§ **What this task involves**
Search the records for the string "style" and copy every line in which it appears.
---+---
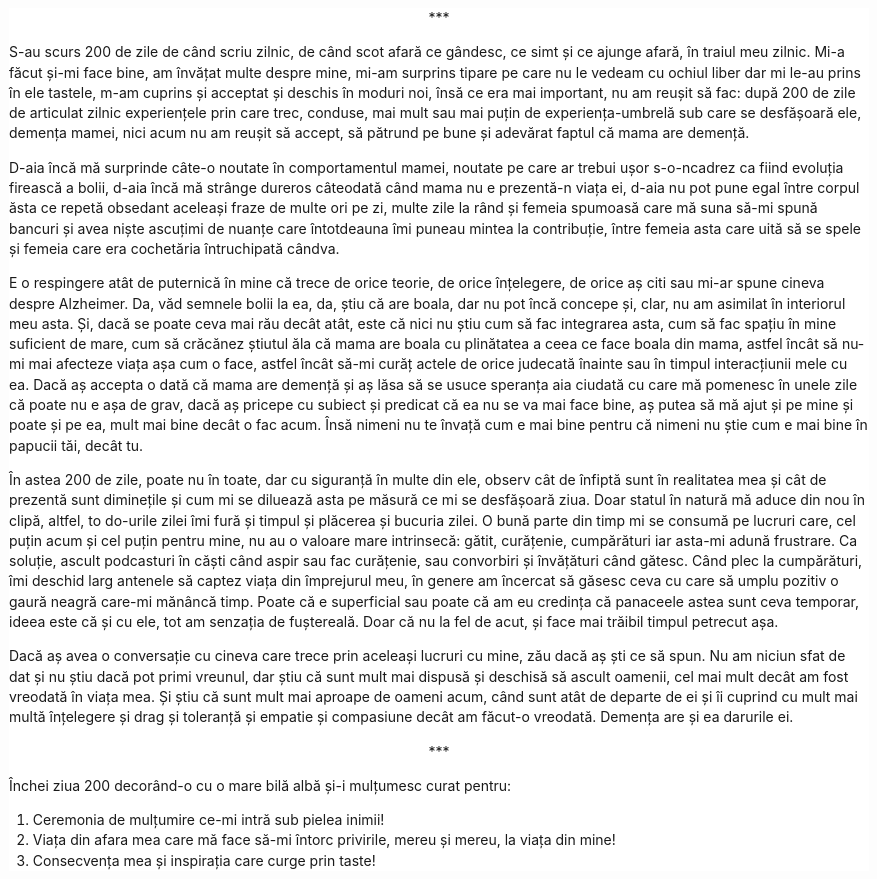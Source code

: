 <p style="text-align: center;">***</p>

S-au scurs 200 de zile de când scriu zilnic, de când scot afară ce gândesc, ce simt și ce ajunge afară, în traiul meu zilnic. Mi-a făcut și-mi face bine, am învățat multe despre mine, mi-am surprins tipare pe care nu le vedeam cu ochiul liber dar mi le-au prins în ele tastele, m-am cuprins și acceptat și deschis în moduri noi, însă ce era mai important, nu am reușit să fac: după 200 de zile de articulat zilnic experiențele prin care trec, conduse, mai mult sau mai puțin de experiența-umbrelă sub care se desfășoară ele, demența mamei, nici acum nu am reușit să accept, să pătrund pe bune și adevărat faptul că mama are demență.

D-aia încă mă surprinde câte-o noutate în comportamentul mamei, noutate pe care ar trebui ușor s-o-ncadrez ca fiind evoluția firească a bolii, d-aia încă mă strânge dureros câteodată când mama nu e prezentă-n viața ei, d-aia nu pot pune egal între corpul ăsta ce repetă obsedant aceleași fraze de multe ori pe zi, multe zile la rând și femeia spumoasă care mă suna să-mi spună bancuri și avea niște ascuțimi de nuanțe care întotdeauna îmi puneau mintea la contribuție, între femeia asta care uită să se spele și femeia care era cochetăria întruchipată cândva.

E o respingere atât de puternică în mine că trece de orice teorie, de orice înțelegere, de orice aș citi sau mi-ar spune cineva despre Alzheimer. Da, văd semnele bolii la ea, da, știu că are boala, dar nu pot încă concepe și, clar, nu am asimilat în interiorul meu asta. Și, dacă se poate ceva mai rău decât atât, este că nici nu știu cum să fac integrarea asta, cum să fac spațiu în mine suficient de mare, cum să crăcănez știutul ăla că mama are boala cu plinătatea a ceea ce face boala din mama, astfel încât să nu-mi mai afecteze viața așa cum o face, astfel încât să-mi curăț actele de orice judecată înainte sau în timpul interacțiunii mele cu ea. Dacă aș accepta o dată că mama are demență și aș lăsa să se usuce speranța aia ciudată cu care mă pomenesc în unele zile că poate nu e așa de grav, dacă aș pricepe cu subiect și predicat că ea nu se va mai face bine, aș putea să mă ajut și pe mine și poate și pe ea, mult mai bine decât o fac acum. Însă nimeni nu te învață cum e mai bine pentru că nimeni nu știe cum e mai bine în papucii tăi, decât tu.

În astea 200 de zile, poate nu în toate, dar cu siguranță în multe din ele, observ cât de înfiptă sunt în realitatea mea și cât de prezentă sunt diminețile și cum mi se diluează asta pe măsură ce mi se desfășoară ziua. Doar statul în natură mă aduce din nou în clipă, altfel, to do-urile zilei îmi fură și timpul și plăcerea și bucuria zilei. O bună parte din timp mi se consumă pe lucruri care, cel puțin acum și cel puțin pentru mine, nu au o valoare mare intrinsecă: gătit, curățenie, cumpărături iar asta-mi adună frustrare. Ca soluție, ascult podcasturi în căști când aspir sau fac curățenie, sau convorbiri și învățături când gătesc. Când plec la cumpărături, îmi deschid larg antenele să captez viața din împrejurul meu, în genere am încercat să găsesc ceva cu care să umplu pozitiv o gaură neagră care-mi mănâncă timp. Poate că e superficial sau poate că am eu credința că panaceele astea sunt ceva temporar, ideea este că și cu ele, tot am senzația de fuștereală. Doar că nu la fel de acut, și face mai trăibil timpul petrecut așa.

Dacă aș avea o conversație cu cineva care trece prin aceleași lucruri cu mine, zău dacă aș ști ce să spun. Nu am niciun sfat de dat și nu știu dacă pot primi vreunul, dar știu că sunt mult mai dispusă și deschisă să ascult oamenii, cel mai mult decât am fost vreodată în viața mea. Și știu că sunt mult mai aproape de oameni acum, când sunt atât de departe de ei și îi cuprind cu mult mai multă înțelegere și drag și toleranță și empatie și compasiune decât am făcut-o vreodată. Demența are și ea darurile ei.

<p style="text-align: center;">***</p>

Închei ziua 200 decorând-o cu o mare bilă albă și-i mulțumesc curat pentru:

1. Ceremonia de mulțumire ce-mi intră sub pielea inimii!
2. Viața din afara mea care mă face să-mi întorc privirile, mereu și mereu, la viața din mine!
3. Consecvența mea și inspirația care curge prin taste!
---+---
§ **Response box**
: <p style="text-align: center;">***</p>
<p style="text-align: center;">***</p>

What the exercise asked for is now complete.